It can be difficult to convey in words your drive and ambition for a particular graduate study with words, and not just because you may have to do it in a language which is not your native one. The application essay puts you in the position of describing your interests and objectives while sounding unique and aiming to grab the attention of admissions directors.
While you may be tempted to snatch a few written ideas from the Internet, now is the time to get rid of that thought. Admissions committees take plagiarism – copying other people’s work – very seriously. Copying entire paragraphs and ideas which are not yours will ultimately fail your graduate application, and so avoiding plagiarism should be a priority.
Why plagiarism is not a good idea
The entire process of applying to graduate school can certainly be overwhelming. All prospective applicants eventually need to deal with time pressure, the expectations of their family and peers, and their surrounding culture. However, it is important not to take the short route of plagiarising even when it comes to small chunks of text, no matter how convenient that may seem at first. Whether through an automated tool that detects plagiarism or thanks to their trained eye, admissions directors of most international Masters programmes can easily tell if a particular essay is not original.
In an article published by the holistic admissions assessment platform Kira Talent, Carrie Marcinkevage from Smeal College of Business (US) revealed that their team has had a real issue with plagiarised essays, which they discovered accidentally. Andrew Hastings, the author of the article, recaps that while reading a student’s admissions essay, Ms Marcinkevage “noticed a familiar passage – something that she had read in a previous application […]. Not surprisingly, she found a matching article on the subject where this applicant had clearly ‘borrowed’ substantial amounts of content.”
For universities, the solution is not too complex as nowadays there are digital tools that can be used to track whether application submissions feature any plagiarism. The important lesson here is for prospective applicants to understand why such actions are not in their best interest. The purpose of the application essay is to help you showcase your unique traits and to distinguish you from all other submissions. The only way to achieve this is by writing an original text which highlights why you chose this particular Masters programme and how the programme will eventually benefit from your academic talents and character.
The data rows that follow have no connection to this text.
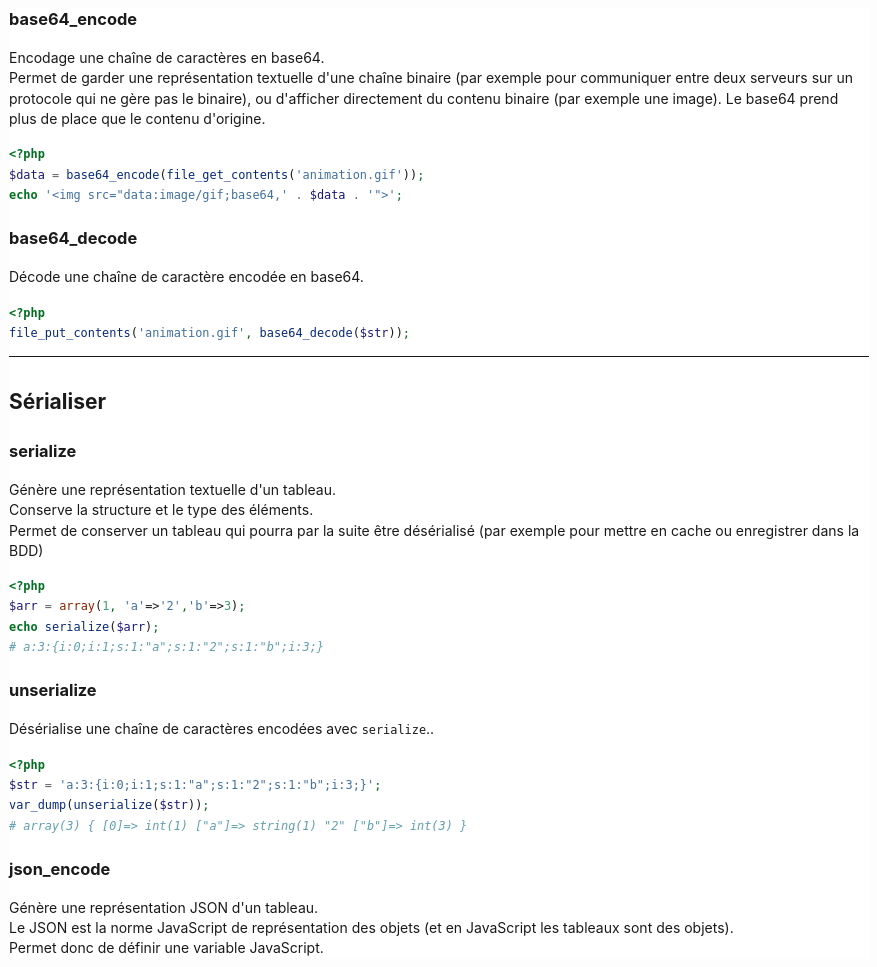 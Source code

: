 ### base64_encode

Encodage une chaîne de caractères en base64.  
Permet de garder une représentation textuelle d'une chaîne binaire (par exemple pour communiquer entre deux serveurs sur un protocole qui ne gère pas le binaire), ou d'afficher directement du contenu binaire (par exemple une image).
Le base64 prend plus de place que le contenu d'origine.

``` php
<?php
$data = base64_encode(file_get_contents('animation.gif'));
echo '<img src="data:image/gif;base64,' . $data . '">';
```

### base64_decode

Décode une chaîne de caractère encodée en base64.

``` php
<?php
file_put_contents('animation.gif', base64_decode($str));
```

---

## Sérialiser

### serialize

Génère une représentation textuelle d'un tableau.  
Conserve la structure et le type des éléments.  
Permet de conserver un tableau qui pourra par la suite être désérialisé (par exemple pour mettre en cache ou enregistrer dans la BDD)

``` php
<?php
$arr = array(1, 'a'=>'2','b'=>3);
echo serialize($arr);
# a:3:{i:0;i:1;s:1:"a";s:1:"2";s:1:"b";i:3;} 
```

### unserialize

Désérialise une chaîne de caractères encodées avec `serialize`..

``` php
<?php
$str = 'a:3:{i:0;i:1;s:1:"a";s:1:"2";s:1:"b";i:3;}';
var_dump(unserialize($str));
# array(3) { [0]=> int(1) ["a"]=> string(1) "2" ["b"]=> int(3) }
```

### json_encode

Génère une représentation JSON d'un tableau.  
Le JSON est la norme JavaScript de représentation des objets (et en JavaScript les tableaux sont des objets).  
Permet donc de définir une variable JavaScript.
“Most of the other components of your application are numbers (test scores, GPA, etc.) or out of your control (letters of recommendation). Your admissions essay is your one chance to set yourself apart from all the other applicants with the same grades and the same test scores. You need to think very carefully about what it is about you that will make an academic programme take notice,” is further emphasised in a blog post at EssayEdge.
Do not submit the same essay to different schools
While copying from other essays or articles is an absolute no-go, it is also important for prospective students to take the time to draft a different application essay for each of the programmes they are applying for. This is essential for your successful admission because different schools look for different traits and characteristics in applicants.
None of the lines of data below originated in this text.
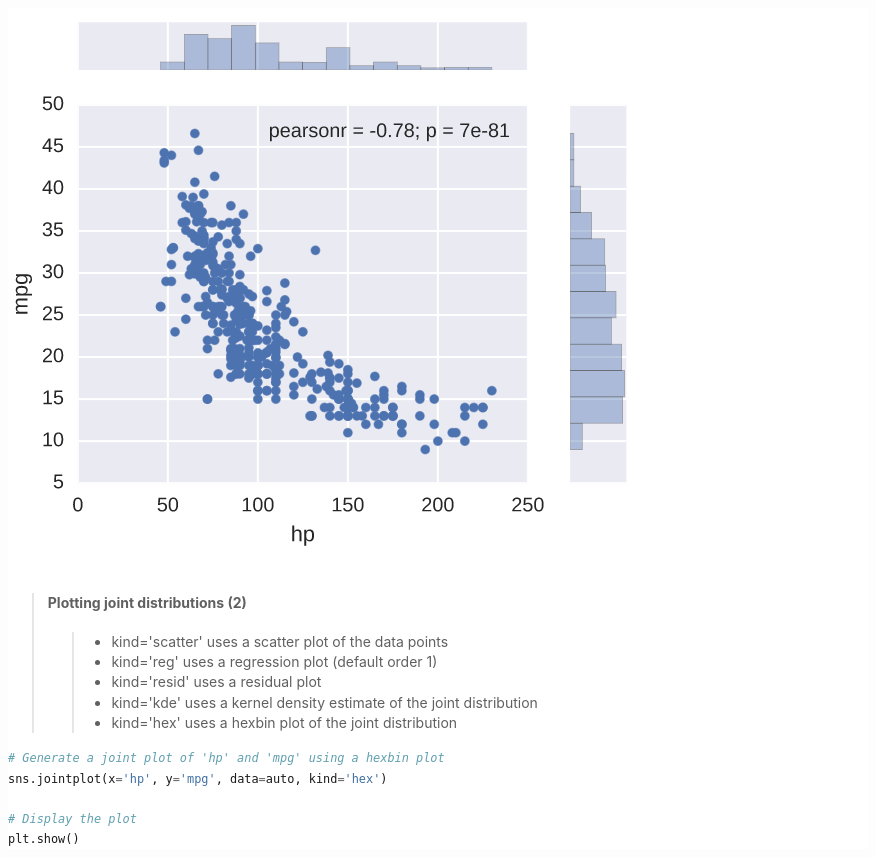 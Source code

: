 ![172](https://github.com/htaiwan/note_data_scientist_with_python/blob/master/Asset/172.png)

> #### Plotting joint distributions (2)
> > * kind='scatter' uses a scatter plot of the data points
> > * kind='reg' uses a regression plot (default order 1)
> > *  kind='resid' uses a residual plot
> > *  kind='kde' uses a kernel density estimate of the joint distribution
> > *  kind='hex' uses a hexbin plot of the joint distribution

```python
# Generate a joint plot of 'hp' and 'mpg' using a hexbin plot
sns.jointplot(x='hp', y='mpg', data=auto, kind='hex')

# Display the plot
plt.show()
```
Some institutions may put emphasis on the diversity of their student cohorts, while others may be chiefly focused on particular specialisations they offer, such as STEM. In the first case, you may benefit from describing your international exposure or the unique background you have in terms of ethnicity, education, and so on. In the second example, however, admissions directors will probably be just as interested to read about your mathematical or technical skills and qualities. “The committee wants to read what you have written from the heart about your own experiences, so that they can get to know you beyond the standard materials in the application,” notes another blog post on the EssayEdge website.
Learning to distinguish plagiarism from acceptable use of sources
Although copying other people’s work is a serious offence in the academic world, there is no need to panic over every single sentence you write and wonder whether it will be classified as plagiarism. In many situations, it would be entirely acceptable to quote another author to illustrate some argument or to use data and statistics whenever relevant. As long as the source is clearly pointed out and the quoted part is not actually half of your essay, you should be in the safe zone.
Furthermore, it is actually a great idea to take inspiration from existing essay samples published online or provided by a friend. You can learn how to structure the text as clearly as possible, see examples of how to introduce yourself or how to conclude the essay, or even learn what to avoid. Prospective Masters applicants should review how others have responded to similar essay questions and try to implement best practices while still communicating a highly personalised message. In some cases, universities themselves reveal what their admissions team will expect to read in an essay and give pointers as to how applicants can increase their chances of admission.
At the end of the day, what matters is whether the person reading your essay understands your drive and ambition for choosing a particular field of study. Do your best to convince them of your passion and stay true to your personal story!